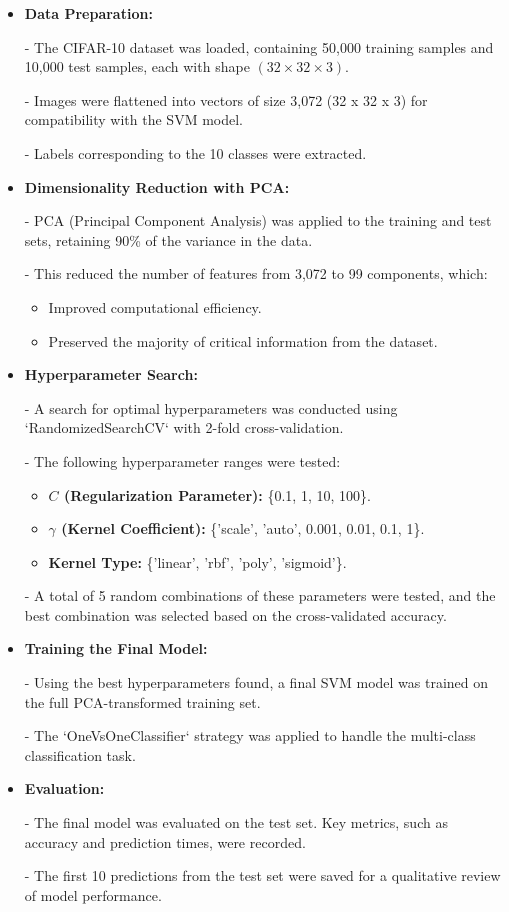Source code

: \documentclass[lettersize,journal]{IEEEtran}
\begin{document}
\begin{itemize}
    \item \textbf{Data Preparation:} 
   
    - The CIFAR-10 dataset was loaded, containing 50,000 training samples and 10,000 test samples, each with shape $(32 \times 32 \times 3)$. 
    
    - Images were flattened into vectors of size 3,072 (32 x 32 x 3) for compatibility with the SVM model. 
    
    - Labels corresponding to the 10 classes were extracted.

    \item \textbf{Dimensionality Reduction with PCA:}
    
    - PCA (Principal Component Analysis) was applied to the training and test sets, retaining 90\% of the variance in the data. 
    
    - This reduced the number of features from 3,072 to 99 components, which:
        \begin{itemize}
            \item Improved computational efficiency.
            \item Preserved the majority of critical information from the dataset.
        \end{itemize}

    \item \textbf{Hyperparameter Search:}
    
    - A search for optimal hyperparameters was conducted using `RandomizedSearchCV` with 2-fold cross-validation. 
    
    - The following hyperparameter ranges were tested:
        \begin{itemize}
            \item \textbf{$C$ (Regularization Parameter):} \{0.1, 1, 10, 100\}.
            \item \textbf{$\gamma$ (Kernel Coefficient):} \{'scale', 'auto', 0.001, 0.01, 0.1, 1\}.
            \item \textbf{Kernel Type:} \{'linear', 'rbf', 'poly', 'sigmoid'\}.
        \end{itemize}
    
    - A total of 5 random combinations of these parameters were tested, and the best combination was selected based on the cross-validated accuracy.

    \item \textbf{Training the Final Model:}
    
    - Using the best hyperparameters found, a final SVM model was trained on the full PCA-transformed training set.
    
    - The `OneVsOneClassifier` strategy was applied to handle the multi-class classification task.

    \item \textbf{Evaluation:}
    
    - The final model was evaluated on the test set. Key metrics, such as accuracy and prediction times, were recorded.
    
    - The first 10 predictions from the test set were saved for a qualitative review of model performance.
\end{itemize}
\end{document}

━━━━━━━━━━━━━━━━━━━━

**EXERCISE**
Please give the entries above again exactly as written, leaving out any pictures.

**COMPLETED TASK**
Source code

: \documentclass[lettersize,journal]{IEEEtran}
\begin{document}
\begin{itemize}
    \item \textbf{Data Preparation:} 
   
    - The CIFAR-10 dataset was loaded, containing 50,000 training samples and 10,000 test samples, each with shape $(32 \times 32 \times 3)$. 
    
    - Images were flattened into vectors of size 3,072 (32 x 32 x 3) for compatibility with the SVM model. 
    
    - Labels corresponding to the 10 classes were extracted.

    \item \textbf{Dimensionality Reduction with PCA:}
    
    - PCA (Principal Component Analysis) was applied to the training and test sets, retaining 90\% of the variance in the data. 
    
    - This reduced the number of features from 3,072 to 99 components, which:
        \begin{itemize}
            \item Improved computational efficiency.
            \item Preserved the majority of critical information from the dataset.
        \end{itemize}

    \item \textbf{Hyperparameter Search:}
    
    - A search for optimal hyperparameters was conducted using `RandomizedSearchCV` with 2-fold cross-validation. 
    
    - The following hyperparameter ranges were tested:
        \begin{itemize}
            \item \textbf{$C$ (Regularization Parameter):} \{0.1, 1, 10, 100\}.
            \item \textbf{$\gamma$ (Kernel Coefficient):} \{'scale', 'auto', 0.001, 0.01, 0.1, 1\}.
            \item \textbf{Kernel Type:} \{'linear', 'rbf', 'poly', 'sigmoid'\}.
        \end{itemize}
    
    - A total of 5 random combinations of these parameters were tested, and the best combination was selected based on the cross-validated accuracy.

    \item \textbf{Training the Final Model:}
    
    - Using the best hyperparameters found, a final SVM model was trained on the full PCA-transformed training set.
    
    - The `OneVsOneClassifier` strategy was applied to handle the multi-class classification task.

    \item \textbf{Evaluation:}
    
    - The final model was evaluated on the test set. Key metrics, such as accuracy and prediction times, were recorded.
    
    - The first 10 predictions from the test set were saved for a qualitative review of model performance.
\end{itemize}
\end{document}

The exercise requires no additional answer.